The Noulins themselves were among my earliest surprises. How they came I know not, but one day I found the trio, father, mother and daughter, tidying up the premises they had rented from M. Huillard. The outermost room, from the walls of which still depended half-charred pictures, gaped to the sky. But this was used as a store-room for neatly stacked wood and fodder; within, the main room served as both kitchen and épicerie; off it opened two bedrooms, and in the rear was a yard. The rooms were completely furnished and the yard stocked with hens and about thirty rabbits. In the stable stood a pony and a high-wheeled cart. All these goods had M. Noulin bought and brought back from Compiègne, whither he had fled at the outbreak of the war.
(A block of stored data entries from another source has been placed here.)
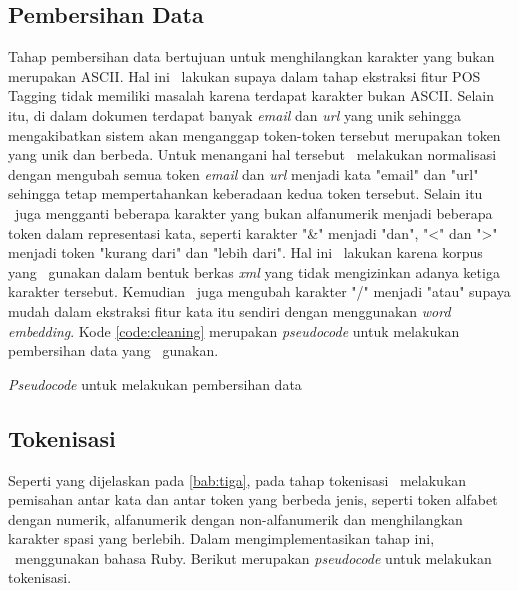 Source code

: \subsection{Pembersihan Data}
Tahap pembersihan data bertujuan untuk menghilangkan karakter yang bukan merupakan ASCII. Hal ini \saya~lakukan supaya dalam tahap ekstraksi fitur POS Tagging tidak memiliki masalah karena terdapat karakter bukan ASCII. Selain itu, di dalam dokumen terdapat banyak \textit{email} dan \textit{url} yang unik sehingga mengakibatkan sistem akan menganggap token-token tersebut merupakan token yang unik dan berbeda. Untuk menangani hal tersebut \saya~melakukan normalisasi dengan mengubah semua token \textit{email} dan \textit{url} menjadi kata "email" dan "url" sehingga tetap mempertahankan keberadaan kedua token tersebut. Selain itu \saya~juga mengganti beberapa karakter yang bukan alfanumerik menjadi beberapa token dalam representasi kata, seperti karakter "\&" menjadi "dan", "\textless" dan "\textgreater" menjadi token "kurang dari" dan "lebih dari". Hal ini \saya~lakukan karena korpus yang \saya~gunakan dalam bentuk berkas \textit{xml} yang tidak mengizinkan adanya ketiga karakter tersebut. Kemudian \saya~juga mengubah karakter "/" menjadi "atau" supaya mudah dalam ekstraksi fitur kata itu sendiri dengan menggunakan \textit{word embedding}. Kode \ref{code:cleaning} merupakan \textit{pseudocode} untuk melakukan pembersihan data yang \saya~gunakan.


\begin{kode}
	
	
	\caption{\textit{Pseudocode} untuk melakukan pembersihan data}
	\label{code:cleaning}
\end{kode}

\subsection{Tokenisasi}
Seperti yang dijelaskan pada \ref{bab:tiga}, pada tahap tokenisasi \saya~melakukan pemisahan antar kata dan antar token yang berbeda jenis, seperti token alfabet dengan numerik, alfanumerik dengan non-alfanumerik dan menghilangkan karakter spasi yang berlebih. Dalam mengimplementasikan tahap ini, \saya~menggunakan bahasa Ruby. Berikut merupakan \textit{pseudocode} untuk melakukan tokenisasi.

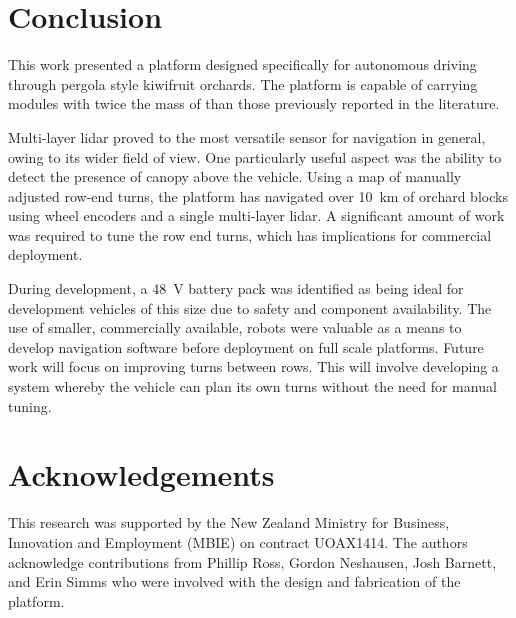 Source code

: \documentclass[preprint,authoryear,12pt]{elsarticle}
\begin{document}
\section{Conclusion}
    This work presented a platform designed specifically for autonomous driving through pergola style kiwifruit orchards.
    The platform is capable of carrying modules with twice the mass of than those previously reported in the literature.

    Multi-layer lidar proved to the most versatile sensor for navigation in general, owing to its wider field of view.
    One particularly useful aspect was the ability to detect the presence of canopy above the vehicle.
    Using a map of manually adjusted row-end turns, the platform has navigated over \SI{10}{\kilo\meter} of orchard blocks using wheel encoders and a single multi-layer lidar.
    A significant amount of work was required to tune the row end turns, which has implications for commercial deployment.

    During development, a \SI{48}{\volt} battery pack was identified as being ideal for development vehicles of this size due to safety and component availability.
    The use of smaller, commercially available, robots were valuable as a means to develop navigation software before deployment on full scale platforms.
    Future work will focus on improving turns between rows.
    This will involve developing a system whereby the vehicle can plan its own turns without the need for manual tuning.

\section*{Acknowledgements}
This research was supported by the New Zealand Ministry for Business, Innovation and Employment (MBIE) on contract UOAX1414.
The authors acknowledge contributions from Phillip Ross, Gordon Neshausen, Josh Barnett, and Erin Simms who were involved with the design and fabrication of the platform.



\end{document}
It was in the épicerie, which we provisioned, that I came to look for most of the news of Canizy. Here, about the table, might sit drinking the Moroccans who were repairing the canal. Here Mme. Moulin thrust into my hand an account of our own Unit in her fashion journal of the month; an account glowing with undeserved praise of America and concluding with the words: “Heureux pays, où sur les mairies des villages on pourrait écrire: ‘Aide-toi, l’Amérique t’aidera.’ Plus heureuses Américaines, qui peuvent et qui savent donner!”
Here she showed me a postal marked Deutschland, and bearing on its back the picture of a jovial-looking man in civilian dress. “It is my son,” explained Mme. Noulin. “He is a prisonnier militaire, and sends me this to show me how well he is. He writes, too, that he has plenty to eat, of sugar, of chocolate, and is always warm,—there is so much of coal! Think you it is true?”
On the table was lying a package, done up with many directions, all pointing to Germany. “What is this?” I asked. “That is for him; but the factrice could not take it to-day; such are her orders. No packages will be transported by Germany this week, or next, or who knows for how long? It is on account of a troop movement, she says.”
“But why then do you send, if he has no need?”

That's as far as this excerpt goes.